▶ _Goal of the exercise_:
When you find the line with "- Dark/Light mode" among the records below, reproduce it and each line after it exactly, ending with the line with "Shortcuts for expenses".

▶ _Data for analysis_:
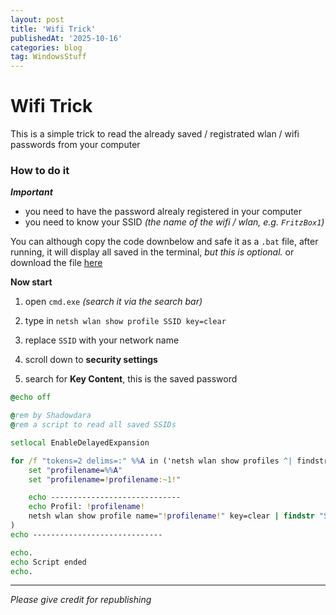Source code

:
 ```yaml
---
layout: post
title: 'Wifi Trick'
publishedAt: '2025-10-16'
categories: blog
tag: WindowsStuff
---
```


# Wifi Trick

This is a simple trick to read the already saved / registrated wlan / wifi passwords from your computer

### How to do it

***Important***

- you need to have the password alrealy registered in your computer
- you need to know your SSID *(the name of the wifi / wlan, e.g. `FritzBox1`)*

You can although copy the code downbelow and safe it as a `.bat` file, after running, it will display all saved in the terminal, *but this is optional.* or download the file [here](https://raw.githubusercontent.com/ShadowDara/codefiles/refs/heads/main/wifi-trick.bat)


**Now start**

1. open `cmd.exe` *(search it via the search bar)*

2. type in `netsh wlan show profile SSID key=clear`

3. replace `SSID` with your network name

4. scroll down to **security settings**

5. search for **Key Content**, this is the saved password

```bat
@echo off

@rem by Shadowdara
@rem a script to read all saved SSIDs

setlocal EnableDelayedExpansion

for /f "tokens=2 delims=:" %%A in ('netsh wlan show profiles ^| findstr "Profil"') do (
    set "profilename=%%A"
    set "profilename=!profilename:~1!"

    echo -----------------------------
    echo Profil: !profilename!
    netsh wlan show profile name="!profilename!" key=clear | findstr "Schlüsselinhalt"
)
echo -----------------------------

echo.
echo Script ended
echo.
```

---

*Please give credit for republishing*
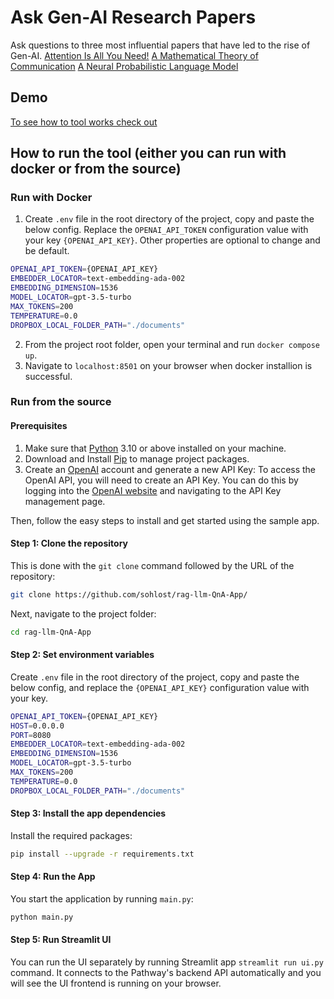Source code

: # Ask Gen-AI Research Papers

Ask questions to three most influential papers that have led to the rise of Gen-AI. 
[Attention Is All You Need!](https://arxiv.org/abs/1706.03762)
[A Mathematical Theory of Communication](https://people.math.harvard.edu/~ctm/home/text/others/shannon/entropy/entropy.pdf)
[A Neural Probabilistic Language Model](https://www.jmlr.org/papers/volume3/bengio03a/bengio03a.pdf)

## Demo

[To see how to tool works check out](/assets)



## How to run the tool (either you can run with docker or from the source)

### Run with Docker

1. Create `.env` file in the root directory of the project, copy and paste the below config. Replace the `OPENAI_API_TOKEN` configuration value with your key `{OPENAI_API_KEY}`. Other properties are optional to change and be default.

```bash
OPENAI_API_TOKEN={OPENAI_API_KEY}
EMBEDDER_LOCATOR=text-embedding-ada-002
EMBEDDING_DIMENSION=1536
MODEL_LOCATOR=gpt-3.5-turbo
MAX_TOKENS=200
TEMPERATURE=0.0
DROPBOX_LOCAL_FOLDER_PATH="./documents"
```

2. From the project root folder, open your terminal and run `docker compose up`.
3. Navigate to `localhost:8501` on your browser when docker installion is successful.

### Run from the source

#### Prerequisites

1. Make sure that [Python](https://www.python.org/downloads/) 3.10 or above installed on your machine.
2. Download and Install [Pip](https://pip.pypa.io/en/stable/installation/) to manage project packages.
3. Create an [OpenAI](https://openai.com/) account and generate a new API Key: To access the OpenAI API, you will need to create an API Key. You can do this by logging into the [OpenAI website](https://openai.com/product) and navigating to the API Key management page.


Then, follow the easy steps to install and get started using the sample app.

#### Step 1: Clone the repository

This is done with the `git clone` command followed by the URL of the repository:

```bash
git clone https://github.com/sohlost/rag-llm-QnA-App/
```

Next,  navigate to the project folder:

```bash
cd rag-llm-QnA-App
```

#### Step 2: Set environment variables

Create `.env` file in the root directory of the project, copy and paste the below config, and replace the `{OPENAI_API_KEY}` configuration value with your key.

```bash
OPENAI_API_TOKEN={OPENAI_API_KEY}
HOST=0.0.0.0
PORT=8080
EMBEDDER_LOCATOR=text-embedding-ada-002
EMBEDDING_DIMENSION=1536
MODEL_LOCATOR=gpt-3.5-turbo
MAX_TOKENS=200
TEMPERATURE=0.0
DROPBOX_LOCAL_FOLDER_PATH="./documents"
```

#### Step 3: Install the app dependencies

Install the required packages:

```bash
pip install --upgrade -r requirements.txt
```

#### Step 4: Run the App

You start the application by running `main.py`:

```bash
python main.py
```

#### Step 5: Run Streamlit UI

You can run the UI separately by running Streamlit app
`streamlit run ui.py` command. It connects to the Pathway's backend API automatically and you will see the UI frontend is running on your browser.

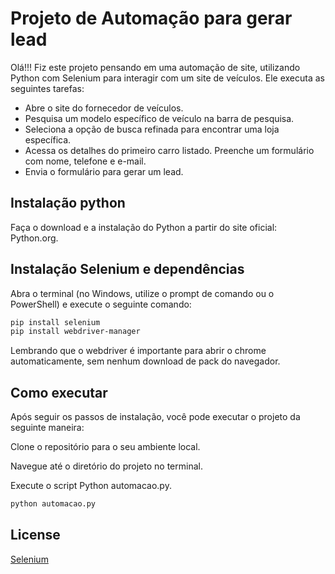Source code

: # Projeto de Automação para gerar lead


Olá!!! Fiz este projeto pensando em uma automação de site, utilizando Python com Selenium para interagir com um site de veículos. Ele executa as seguintes tarefas:

- Abre o site do fornecedor de veículos.
- Pesquisa um modelo específico de veículo na barra de pesquisa.
- Seleciona a opção de busca refinada para encontrar uma loja específica.
- Acessa os detalhes do primeiro carro listado.
Preenche um formulário com nome, telefone e e-mail.
- Envia o formulário para gerar um lead.

## Instalação python

Faça o download e a instalação do Python a partir do site oficial: Python.org.

## Instalação Selenium e dependências

Abra o terminal (no Windows, utilize o prompt de comando ou o PowerShell) e execute o seguinte comando:

```bash
pip install selenium
pip install webdriver-manager
```
Lembrando que o webdriver é importante para abrir o chrome automaticamente, sem nenhum download de pack do navegador.

## Como executar

Após seguir os passos de instalação, você pode executar o projeto da seguinte maneira:

Clone o repositório para o seu ambiente local.

Navegue até o diretório do projeto no terminal.

Execute o script Python automacao.py.

```python
python automacao.py
```

## License

[Selenium](https://www.selenium.dev/pt-br//)
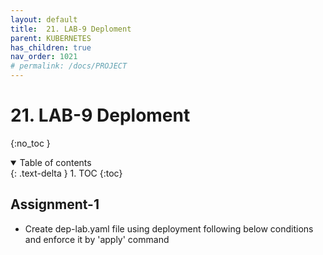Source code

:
 ```yaml
---
layout: default
title:  21. LAB-9 Deploment
parent: KUBERNETES
has_children: true
nav_order: 1021
# permalink: /docs/PROJECT
---
```


# 21. LAB-9 Deploment

{:no_toc }

<details open markdown="block">  
  <summary>
    Table of contents
  </summary>
  {: .text-delta }
1. TOC  
{:toc}
</details>

## Assignment-1

* Create dep-lab.yaml file using deployment following below conditions and enforce it by 'apply' command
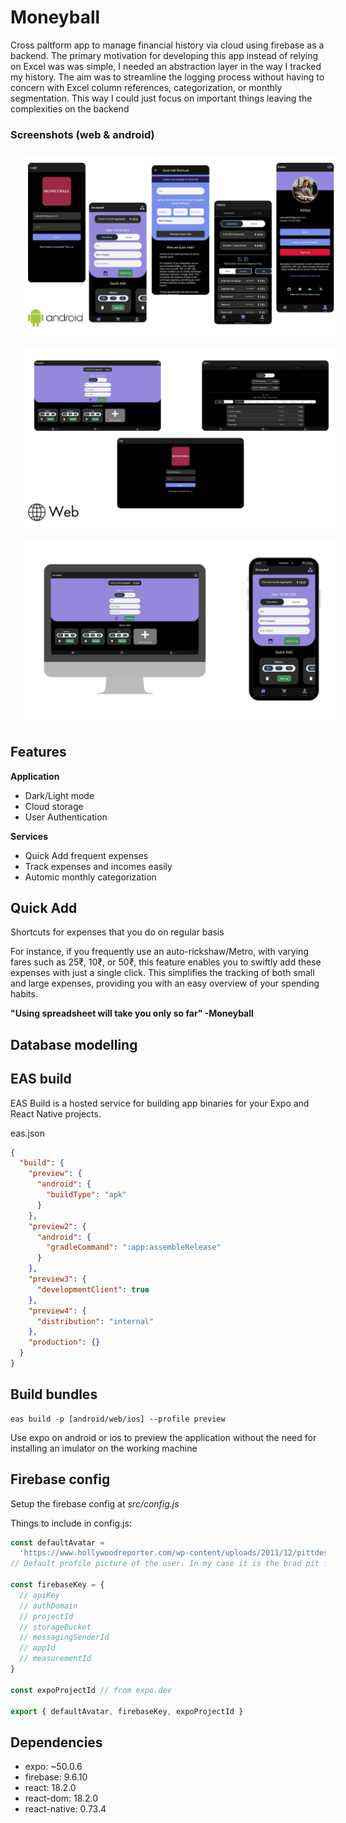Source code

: # Moneyball

Cross paltform app to manage financial history via cloud using firebase as a backend. The primary motivation for developing this app instead of relying on Excel was was simple, I needed an abstraction layer in the way I tracked my history. The aim was to streamline the logging process without having to concern with Excel column references, categorization, or monthly segmentation. This way I could just focus on important things leaving the complexities on the backend

### Screenshots (web & android)

<img src="assets/ss/1.png" alt="Android View" style="max-width: 100%; margin: 10px 20px;">
<img src="assets/ss/2.png" alt="Web View" style="max-width: 100%; margin: 10px 20px;">
<img src="assets/ss/3.png" alt="Application" style="max-width: 100%; margin: 10px 20px;">

## Features

**Application**
- Dark/Light mode
- Cloud storage
- User Authentication

**Services**
- Quick Add frequent expenses
- Track expenses and incomes easily
- Automic monthly categorization

## Quick Add

Shortcuts for expenses that you do on regular basis

For instance, if you frequently use an auto-rickshaw/Metro, with varying fares such as 25₹, 10₹, or 50₹, this feature enables you to swiftly add these expenses with just a single click. This simplifies the tracking of both small and large expenses, providing you with an easy overview of your spending habits.

**"Using spreadsheet will take you only so far" -Moneyball**

## Database modelling



## EAS build

EAS Build is a hosted service for building app binaries for your Expo and React Native projects.

eas.json

```json
{
  "build": {
    "preview": {
      "android": {
        "buildType": "apk"
      }
    },
    "preview2": {
      "android": {
        "gradleCommand": ":app:assembleRelease"
      }
    },
    "preview3": {
      "developmentClient": true
    },
    "preview4": {
      "distribution": "internal"
    },
    "production": {}
  }
}
```

## Build bundles

```shell
eas build -p [android/web/ios] --profile preview
```

Use expo on android or ios to preview the application without the need for installing an imulator on the working machine

## Firebase config

Setup the firebase config at *src/config.js*

Things to include in config.js:

```javascript
const defaultAvatar =
  'https://www.hollywoodreporter.com/wp-content/uploads/2011/12/pittdesk_a.jpg'
// Default profile picture of the user. In my case it is the brad pit from the movie moneyball

const firebaseKey = {
  // apiKey
  // authDomain
  // projectId
  // storageBucket
  // messagingSenderId
  // appId
  // measurementId
}

const expoProjectId // from expo.dev 

export { defaultAvatar, firebaseKey, expoProjectId }
```

## Dependencies

- expo: ~50.0.6
- firebase: 9.6.10
- react: 18.2.0
- react-dom: 18.2.0
- react-native: 0.73.4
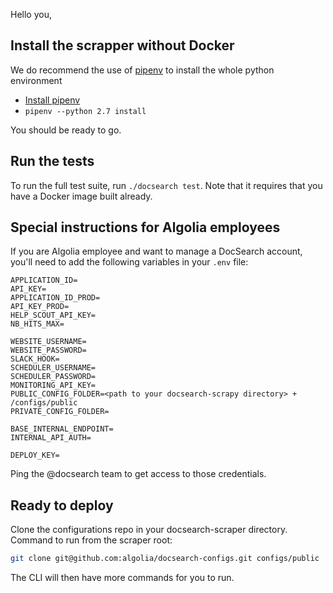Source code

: Hello you,


## Install the scrapper without Docker

We do recommend the use of [pipenv][1] to install the whole python environment

- [Install pipenv][2]
- `pipenv --python 2.7 install`

You should be ready to go.


## Run the tests

To run the full test suite, run `./docsearch test`. Note that it requires that
you have a Docker image built already.

## Special instructions for Algolia employees

If you are Algolia employee and want to manage a DocSearch account,
you'll need to add the following variables in your `.env` file:

```
APPLICATION_ID=
API_KEY=
APPLICATION_ID_PROD=
API_KEY_PROD=
HELP_SCOUT_API_KEY=
NB_HITS_MAX=

WEBSITE_USERNAME=
WEBSITE_PASSWORD=
SLACK_HOOK=
SCHEDULER_USERNAME=
SCHEDULER_PASSWORD=
MONITORING_API_KEY=
PUBLIC_CONFIG_FOLDER=<path to your docsearch-scrapy directory> + /configs/public
PRIVATE_CONFIG_FOLDER=

BASE_INTERNAL_ENDPOINT=
INTERNAL_API_AUTH=

DEPLOY_KEY=
```

Ping the @docsearch team to get access to those credentials.

## Ready to deploy
Clone the configurations repo in your docsearch-scraper directory. Command to run from the scraper root:
```bash
git clone git@github.com:algolia/docsearch-configs.git configs/public
```
The CLI will then have more commands for you to run. 

[1]: https://github.com/pypa/pipenv
[2]: https://pipenv.readthedocs.io/en/latest/install/#installing-pipenv

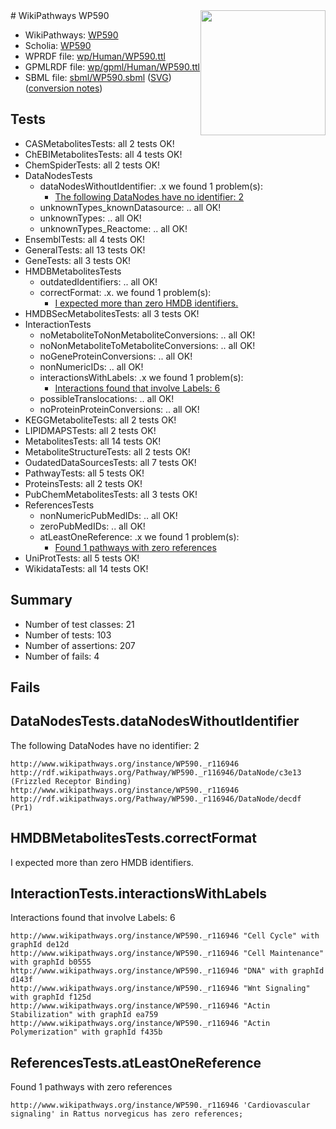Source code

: <img style="float: right; width: 200px" src="../logo.png" />
# WikiPathways WP590

* WikiPathways: [WP590](https://identifiers.org/wikipathways:WP590)
* Scholia: [WP590](https://scholia.toolforge.org/wikipathways/WP590)
* WPRDF file: [wp/Human/WP590.ttl](../wp/Human/WP590.ttl)
* GPMLRDF file: [wp/gpml/Human/WP590.ttl](../wp/gpml/Human/WP590.ttl)
* SBML file: [sbml/WP590.sbml](../sbml/WP590.sbml) ([SVG](../sbml/WP590.svg)) ([conversion notes](../sbml/WP590.txt))

## Tests
* CASMetabolitesTests: all 2 tests OK!
* ChEBIMetabolitesTests: all 4 tests OK!
* ChemSpiderTests: all 2 tests OK!
* DataNodesTests
    * dataNodesWithoutIdentifier: .x we found 1 problem(s):
        * [The following DataNodes have no identifier: 2](#d2d32fa1)
    * unknownTypes_knownDatasource: .. all OK!
    * unknownTypes: .. all OK!
    * unknownTypes_Reactome: .. all OK!
* EnsemblTests: all 4 tests OK!
* GeneralTests: all 13 tests OK!
* GeneTests: all 3 tests OK!
* HMDBMetabolitesTests
    * outdatedIdentifiers: .. all OK!
    * correctFormat: .x. we found 1 problem(s):
        * [I expected more than zero HMDB identifiers.](#ad154c1e)
* HMDBSecMetabolitesTests: all 3 tests OK!
* InteractionTests
    * noMetaboliteToNonMetaboliteConversions: .. all OK!
    * noNonMetaboliteToMetaboliteConversions: .. all OK!
    * noGeneProteinConversions: .. all OK!
    * nonNumericIDs: .. all OK!
    * interactionsWithLabels: .x we found 1 problem(s):
        * [Interactions found that involve Labels: 6](#630d267d)
    * possibleTranslocations: .. all OK!
    * noProteinProteinConversions: .. all OK!
* KEGGMetaboliteTests: all 2 tests OK!
* LIPIDMAPSTests: all 2 tests OK!
* MetabolitesTests: all 14 tests OK!
* MetaboliteStructureTests: all 2 tests OK!
* OudatedDataSourcesTests: all 7 tests OK!
* PathwayTests: all 5 tests OK!
* ProteinsTests: all 2 tests OK!
* PubChemMetabolitesTests: all 3 tests OK!
* ReferencesTests
    * nonNumericPubMedIDs: .. all OK!
    * zeroPubMedIDs: .. all OK!
    * atLeastOneReference: .x we found 1 problem(s):
        * [Found 1 pathways with zero references](#35eb778e)
* UniProtTests: all 5 tests OK!
* WikidataTests: all 14 tests OK!


## Summary

* Number of test classes: 21
* Number of tests: 103
* Number of assertions: 207
* Number of fails: 4

## Fails

<a name="d2d32fa1" />

## DataNodesTests.dataNodesWithoutIdentifier

The following DataNodes have no identifier: 2
```
http://www.wikipathways.org/instance/WP590._r116946 http://rdf.wikipathways.org/Pathway/WP590._r116946/DataNode/c3e13 (Frizzled Receptor Binding)
http://www.wikipathways.org/instance/WP590._r116946 http://rdf.wikipathways.org/Pathway/WP590._r116946/DataNode/decdf (Pr1)
```

<a name="ad154c1e" />

## HMDBMetabolitesTests.correctFormat

I expected more than zero HMDB identifiers.
<a name="630d267d" />

## InteractionTests.interactionsWithLabels

Interactions found that involve Labels: 6
```
http://www.wikipathways.org/instance/WP590._r116946 "Cell Cycle" with graphId de12d
http://www.wikipathways.org/instance/WP590._r116946 "Cell Maintenance" with graphId b0555
http://www.wikipathways.org/instance/WP590._r116946 "DNA" with graphId d143f
http://www.wikipathways.org/instance/WP590._r116946 "Wnt Signaling" with graphId f125d
http://www.wikipathways.org/instance/WP590._r116946 "Actin Stabilization" with graphId ea759
http://www.wikipathways.org/instance/WP590._r116946 "Actin Polymerization" with graphId f435b
```

<a name="35eb778e" />

## ReferencesTests.atLeastOneReference

Found 1 pathways with zero references
```
http://www.wikipathways.org/instance/WP590._r116946 'Cardiovascular signaling' in Rattus norvegicus has zero references; 
```

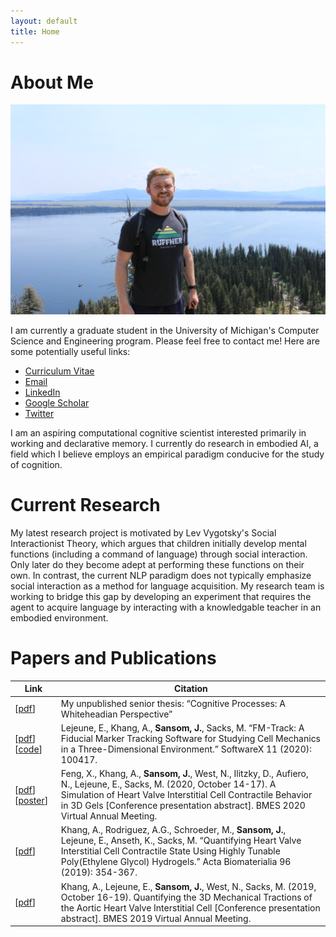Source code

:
 ```yaml
---
layout: default
title: Home
---
```


# About Me

<img src="https://raw.githubusercontent.com/jhsansom/jhsansom.github.io/master/docs/profile.JPG">

I am currently a graduate student in the University of Michigan's Computer Science and Engineering program. Please feel free to contact me! Here are some potentially useful links:

- [Curriculum Vitae](https://jhsansom.github.io/docs/JakeSansom_CV.pdf)
- [Email](mailto:jhsansom@umich.edu)
- [LinkedIn](https://www.linkedin.com/in/jhsansom/)
- [Google Scholar](https://scholar.google.com/citations?view_op=list_works&hl=en&authuser=1&user=wsoqyloAAAAJ&gmla=AJsN-F4IJi8f-SthCDCYqZHK9Wjl_z_4yaaO4py2ZPbVkFHMbdi3TY4zWfnv14pf3M3IyCSGzhaZjTDglT5jew_HJFiQ2ZufLXJWlGwMyh4oxZxIiUbF_EM)
- [Twitter](https://twitter.com/jhsansom) 

I am an aspiring computational cognitive scientist interested primarily in working and declarative memory. I currently do research in embodied AI, a field which I believe employs an empirical paradigm conducive for the study of cognition.


# Current Research

My latest research project is motivated by Lev Vygotsky's Social Interactionist Theory, which argues that children initially develop mental functions (including a command of language) through social interaction. Only later do they become adept at performing these functions on their own. In contrast, the current NLP paradigm does not typically emphasize social interaction as a method for language acquisition. My research team is working to bridge this gap by developing an experiment that requires the agent to acquire language by interacting with a knowledgable teacher in an embodied environment.


# Papers and Publications

| Link     | Citation                        |
| ----------- | ----------- |
| [[pdf](https://jhsansom.github.io/docs/Thesis.pdf)] | My unpublished senior thesis: “Cognitive Processes: A Whiteheadian Perspective”    |
| [[pdf](https://jhsansom.github.io/docs/FM_Track.pdf)][[code](https://github.com/elejeune11/FM-Track)] | Lejeune, E., Khang, A., **Sansom, J.**, Sacks, M. “FM-Track: A Fiducial Marker Tracking Software for Studying Cell Mechanics in a Three-Dimensional Environment.” SoftwareX 11 (2020): 100417. |
| [[pdf](https://jhsansom.github.io/docs/BMES2020.pdf)][[poster](https://raw.githubusercontent.com/jhsansom/jhsansom.github.io/master/docs/BMES2020_poster.pdf)] | Feng, X., Khang, A., **Sansom, J.**, West, N., Ilitzky, D., Aufiero, N., Lejeune, E., Sacks, M. (2020, October 14-17). A Simulation of Heart Valve Interstitial Cell Contractile Behavior in 3D Gels [Conference presentation abstract]. BMES 2020 Virtual Annual Meeting. |
| [[pdf](https://jhsansom.github.io/docs/Interstitial.pdf)] | Khang, A., Rodriguez, A.G., Schroeder, M., **Sansom, J.**, Lejeune, E., Anseth, K., Sacks, M. “Quantifying Heart Valve Interstitial Cell Contractile State Using Highly Tunable Poly(Ethylene Glycol) Hydrogels.” Acta Biomaterialia 96 (2019): 354-367. |
| [[pdf](https://jhsansom.github.io/docs/BMES2019.pdf)] | Khang, A., Lejeune, E., **Sansom, J.**, West, N., Sacks, M. (2019, October 16-19). Quantifying the 3D Mechanical Tractions of the Aortic Heart Valve Interstitial Cell [Conference presentation abstract]. BMES 2019 Virtual Annual Meeting. | 
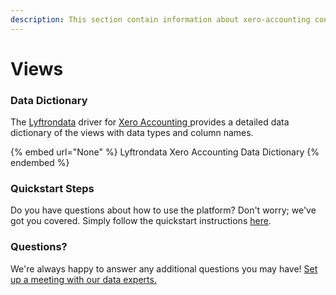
 ```yaml
---
description: This section contain information about xero-accounting connector views information
---
```


# Views

### Data Dictionary

The [Lyftrondata](https://www.lyftrondata.com/) driver for [Xero Accounting](None/)[ ](https://www.lyftrondata.com/integration/xero-accounting/)provides a detailed data dictionary of the views with data types and column names.

{% embed url="None" %}
Lyftrondata Xero Accounting Data Dictionary
{% endembed %}

### Quickstart Steps

Do you have questions about how to use the platform? Don't worry; we've got you covered. Simply follow the quickstart instructions [here](../README.md).

### Questions? <a href="#questions" id="questions"></a>

We're always happy to answer any additional questions you may have! [Set up a meeting with our data experts.](https://www.lyftrondata.com/book-a-meeting/)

▶ _Worked solution_:
- Dark/Light mode
- Cloud storage
- User Authentication

**Services**
- Quick Add frequent expenses
- Track expenses and incomes easily
- Automic monthly categorization

## Quick Add

Shortcuts for expenses that you do on regular basis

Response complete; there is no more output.